MEDIT Seminar: Intimate dynamics of facing the other as a model of predictive processes? A neurocinematic approach

Speaker: Pia Tikka (Tallinn University)
Time: September 7 (Thursday) at 15:30-17:00
Place: N-416


There is a general lack of understanding non-verbal aspects of person-to-person encounter, the omnipresent phenomenon of everyday, in which predictive processes can be assumed to play significant role. I propose to study this phenomenon based on following premises: 1) cinema narrative as a model of life situations, 2) psychophysiological measures as a window to the holistic and the unspoken, and 3) face-to-face communication with an artificial screen character as a means to model the dynamics of an active non-verbal encounter in controlled conditions.

The rationale is that face-to-face communication without context does not suffice to establish a meaningful communication, but rather that it requires a context, or a narrative, to establish the shared sense of being there together. Contexts provide the framing for cognitive prediction. Hence, the holistic understanding of person-to-person encounter can be studied by developing means of taking into account narrative time and context dependence, and by adopting a recursive dynamic model of mutual influence at the encounter.

In such naturalistic endeavors as neurocinematics or neuroesthetics, one needs to develop more effective methods for analysis of complex content (drama) in relation to the dynamical context-dependent meaning construction.
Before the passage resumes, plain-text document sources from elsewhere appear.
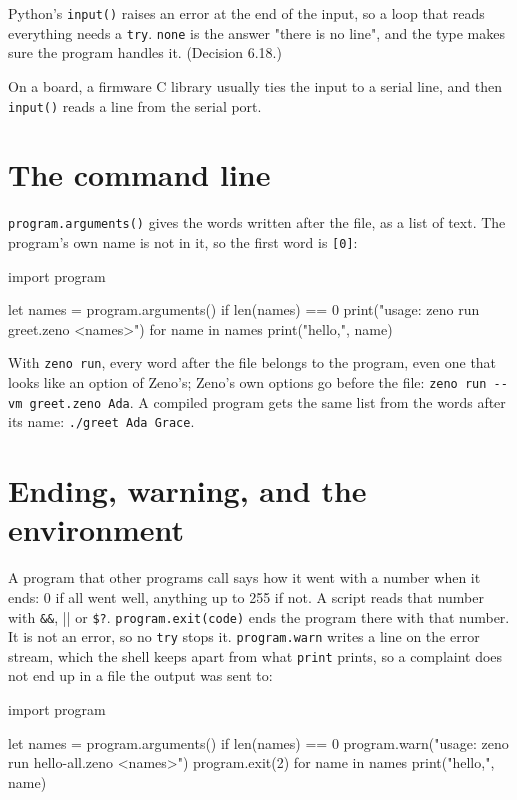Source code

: \begin{why}
Python's \verb|input()| raises an error at the end of the input, so a
loop that reads everything needs a \verb|try|. \verb|none| is the
answer "there is no line", and the type makes sure the program
handles it. (Decision 6.18.)
\end{why}

On a board, a firmware C library usually ties the input to a serial
line, and then \verb|input()| reads a line from the serial port.

\section{The command line}

\verb|program.arguments()| gives the words written after the file, as
a list of text. The program's own name is not in it, so the first
word is \verb|[0]|:

\begin{zeno}[file=greet.zeno, args=Ada Grace]
import program

let names = program.arguments()
if len(names) == 0 {
    print("usage: zeno run greet.zeno <names>")
}
for name in names {
    print("hello,", name)
}
\end{zeno}

With \verb|zeno run|, every word after the file belongs to the
program, even one that looks like an option of Zeno's; Zeno's own
options go before the file: \verb|zeno run --vm greet.zeno Ada|. A
compiled program gets the same list from the words after its name:
\verb|./greet Ada Grace|.

\section{Ending, warning, and the environment}

A program that other programs call says how it went with a number
when it ends: 0 if all went well, anything up to 255 if not. A script
reads that number with \verb|&&|, \verb|||| or \verb|$?|.
\verb|program.exit(code)| ends the program there with that number.
It is not an error, so no \verb|try| stops it. \verb|program.warn|
writes a line on the error stream, which the shell keeps apart from
what \verb|print| prints, so a complaint does not end up in a file
the output was sent to:

\begin{zeno}[file=hello-all.zeno, fails=yes]
import program

let names = program.arguments()
if len(names) == 0 {
    program.warn("usage: zeno run hello-all.zeno <names>")
    program.exit(2)
}
for name in names {
    print("hello,", name)
}
\end{zeno}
As a case study I will discuss modeling of a humanlike screen character, whose facial behavior can be controlled parametrically to simulate common cultural and societal patterns. In my view, its deliberately designed intimate facial dynamics can be argued, in one hand, to model, and, in the other, to drive human predictive meaning-making in the face-to-face interaction situations.

About the speaker

Dr. Pia Tikka is a filmmaker and scholar, who is joining MEDIT this year after winning Estonian Research Council’s Top Researcher Grant. She was previously the Principal Investigator for Aalto University's NeuroCine project. Dr. Tikka has directed a number of feature films. Her projects, most notably Enactive Cinema, have been exhibited internationally and won awards such as the Möbius Prix Nordic prize for interactive storytelling in 2005.